Just a quick line to thank the members who arranged the Tollerton weekend, Fiona & I had a great time and met some very nice members of MHF.
Attached a pic.... I believe we were not the first!!!

regards

Graham & Fiona
gdleeds


----------



## PAT4NEIL (Jul 21, 2007)

Hello all

Just stuck on the A1 near Leeds. I like to thank Mandyand Dave for organising a great weekend. Sorry we didnt get the chance to say goodbye to everyone we got back from visiting York at 4pm and all but Orange (Julia and Neil and left).

We fell in love with yorkshire and will surely come back again. 

It was great to meet lots of new people, and the weather was realy kind to us.

regards Pat & Neil


----------



## Steamdrivenandy (Jun 18, 2007)

Can we add our thanks to Mandy and Dave for a super weekend and wish happy travels to all the lovely MHFers we met and those we missed.

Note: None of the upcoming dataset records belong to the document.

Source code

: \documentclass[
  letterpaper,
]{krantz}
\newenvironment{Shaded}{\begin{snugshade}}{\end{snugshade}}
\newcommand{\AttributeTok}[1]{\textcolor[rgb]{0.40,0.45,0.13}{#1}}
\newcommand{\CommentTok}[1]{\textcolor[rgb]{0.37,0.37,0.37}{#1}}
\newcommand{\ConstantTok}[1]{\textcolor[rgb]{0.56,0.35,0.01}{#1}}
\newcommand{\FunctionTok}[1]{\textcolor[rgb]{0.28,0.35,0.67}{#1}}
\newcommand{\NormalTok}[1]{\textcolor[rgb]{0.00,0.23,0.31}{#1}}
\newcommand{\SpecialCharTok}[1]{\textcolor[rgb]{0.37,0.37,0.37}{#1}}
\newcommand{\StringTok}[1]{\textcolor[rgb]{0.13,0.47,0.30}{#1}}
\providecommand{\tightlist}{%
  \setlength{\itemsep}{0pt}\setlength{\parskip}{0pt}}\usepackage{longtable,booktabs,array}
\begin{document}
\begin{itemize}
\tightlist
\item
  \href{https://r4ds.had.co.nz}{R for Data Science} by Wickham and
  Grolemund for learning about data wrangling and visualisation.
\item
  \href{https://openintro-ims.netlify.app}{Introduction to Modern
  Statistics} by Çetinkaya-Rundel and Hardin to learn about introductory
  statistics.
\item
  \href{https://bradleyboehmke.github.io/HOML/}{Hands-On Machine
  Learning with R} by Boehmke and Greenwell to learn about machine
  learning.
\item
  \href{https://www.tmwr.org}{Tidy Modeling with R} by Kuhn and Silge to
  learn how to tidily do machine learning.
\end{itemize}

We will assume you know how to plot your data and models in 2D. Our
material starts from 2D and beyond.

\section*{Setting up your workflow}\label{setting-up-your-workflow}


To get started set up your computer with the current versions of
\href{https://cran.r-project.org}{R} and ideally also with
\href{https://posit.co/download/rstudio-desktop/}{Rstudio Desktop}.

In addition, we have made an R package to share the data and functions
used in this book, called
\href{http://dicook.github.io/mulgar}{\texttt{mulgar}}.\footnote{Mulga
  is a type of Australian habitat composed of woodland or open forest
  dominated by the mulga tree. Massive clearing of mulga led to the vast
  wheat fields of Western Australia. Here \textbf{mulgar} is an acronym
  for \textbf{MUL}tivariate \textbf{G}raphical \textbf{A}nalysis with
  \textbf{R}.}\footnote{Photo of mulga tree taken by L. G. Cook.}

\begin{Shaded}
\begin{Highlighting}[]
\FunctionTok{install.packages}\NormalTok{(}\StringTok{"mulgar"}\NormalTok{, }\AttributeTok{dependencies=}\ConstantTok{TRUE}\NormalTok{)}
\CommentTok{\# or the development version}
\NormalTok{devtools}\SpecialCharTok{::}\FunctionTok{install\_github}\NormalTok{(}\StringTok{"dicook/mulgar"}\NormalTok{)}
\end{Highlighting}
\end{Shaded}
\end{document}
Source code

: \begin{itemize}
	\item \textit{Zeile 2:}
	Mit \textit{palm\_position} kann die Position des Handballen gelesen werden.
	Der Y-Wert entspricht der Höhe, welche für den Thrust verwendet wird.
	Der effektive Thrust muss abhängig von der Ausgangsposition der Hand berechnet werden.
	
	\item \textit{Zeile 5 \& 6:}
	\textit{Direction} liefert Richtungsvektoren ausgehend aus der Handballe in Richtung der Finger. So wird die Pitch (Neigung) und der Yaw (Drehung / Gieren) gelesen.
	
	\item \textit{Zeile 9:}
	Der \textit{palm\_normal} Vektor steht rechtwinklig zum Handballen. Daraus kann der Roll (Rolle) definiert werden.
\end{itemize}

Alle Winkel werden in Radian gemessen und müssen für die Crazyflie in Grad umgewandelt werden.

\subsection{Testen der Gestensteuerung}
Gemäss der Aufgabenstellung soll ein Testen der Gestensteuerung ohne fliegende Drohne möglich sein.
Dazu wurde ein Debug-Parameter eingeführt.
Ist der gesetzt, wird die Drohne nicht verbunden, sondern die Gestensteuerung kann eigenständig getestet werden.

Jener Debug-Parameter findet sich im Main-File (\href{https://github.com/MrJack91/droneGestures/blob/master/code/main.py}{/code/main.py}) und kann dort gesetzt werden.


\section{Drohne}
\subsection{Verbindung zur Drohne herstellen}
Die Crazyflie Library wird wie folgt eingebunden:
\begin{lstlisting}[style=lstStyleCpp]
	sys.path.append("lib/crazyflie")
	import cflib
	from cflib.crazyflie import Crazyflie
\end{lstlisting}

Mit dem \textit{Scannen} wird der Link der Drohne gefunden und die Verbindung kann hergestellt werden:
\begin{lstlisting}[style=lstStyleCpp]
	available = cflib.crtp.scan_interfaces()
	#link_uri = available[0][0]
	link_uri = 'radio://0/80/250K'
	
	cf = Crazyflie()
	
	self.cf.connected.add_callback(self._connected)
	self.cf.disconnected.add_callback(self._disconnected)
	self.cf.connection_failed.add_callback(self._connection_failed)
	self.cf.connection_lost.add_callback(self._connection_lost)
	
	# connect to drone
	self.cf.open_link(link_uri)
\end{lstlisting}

I still can't believe we got onto the site and off again without assistance, the buttock clenching obviously works 8O 

The SDA's


----------



## 114399 (Jul 14, 2008)

hi everyone, 
we were helped on and of the field but it was a lovely weakend the first of many we hope, many thanks to the organizers and the man with the tractor. nice to meet you all. 

happy camping 
Brenda and Stan


----------



## 115854 (Aug 22, 2008)

Thanks to Mandy and Dave for organising a very enjoyable weekend. As first time attendees to a MHF rally and being new "motorhomers" we had a great time and look forward to attending more in the near future and getting to know more MHF members and learn more about our motorhome !!!

Thanks

The peacocks - Helen & Mark and the 2 dogs Poppy & Lily.....


----------



## 94055 (May 1, 2005)

Hi all,

Great weekend was had by all.

See photos here, if you have any please add them

>>Pictures<<

Steve and Jan


----------



## mangothemadmonk (Aug 6, 2006)

Yeh I would like to thank Dave and Mandy for my prize on the football card. Can't wait to sup it :wink: :wink: :wink: :wink: 

Steve, next time you assist in a rally, could you do a map of who is where so people will know who they are please matey 8) 8) 8) 8) 8) 8) 8) Well you started it :lol: :lol: 

Johnny F


----------



## RichardnGill (Aug 31, 2006)

Just a big thanks to Mandy & Dave and helpers from Us (Gill Richard and the girls) for organizing a really good weekend.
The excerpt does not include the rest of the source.